- Born: 1837 Waterford, County Waterford, UK
- Died: 3 March 1884 (aged 46–47) Sydney, Australia
- Education: Anderson's University, Glasgow
- Occupation: Surgeon
- Known for: Introducing antiseptic surgery to New Zealand

= John Rutherford Ryley =

Australian surgeon

John Rutherford Ryley (1837 – 3 March 1884) was an Australian surgeon who studied medicine in Glasgow, where he learned about Listerian antisepsis from Joseph Lister. He emigrated to New Zealand and introduced antiseptic surgery there in January 1868. Most of his career was then spent in Australia.

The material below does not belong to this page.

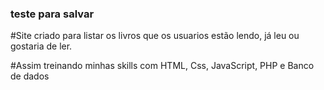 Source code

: ### teste para salvar

#Site criado para listar os livros que os usuarios estão lendo, já leu ou gostaria de ler.

#Assim treinando minhas skills com HTML, Css, JavaScript, PHP e Banco de dados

He killed himself at the age of 46.

==Early life==
John Rutherford Ryley was born in Waterford, Ireland, in 1837. His father was William Ryley, a seaman, and his mother Jane Margaret Ryley, (née Rutherford). At the age of 17 he moved to Glasgow, working as a solicitor's clerk before studying medicine at Anderson's University, part of the extramural school of medicine. He was awarded prizes in botany, materia medica and midwifery. Among the lectures he attended were surgical lectures by Joseph Lister who had been appointed Professor of Surgery in 1860. Ryley married Margaret Skirving in Glasgow on 19 July 1858 but she died shortly after delivering a son, William, in 1861 and William was brought up in Glasgow by her parents. In 1862, Ryley qualified as a Licentiate of the Royal College of Surgeons of Edinburgh (LRCSEd) and so became a registered medical practitioner. He later obtained a number of other qualifications: FRCS Edinburgh (1868), LRCP London (1871), MD Pennsylvania (1879) and LRCP Edinburgh (1879).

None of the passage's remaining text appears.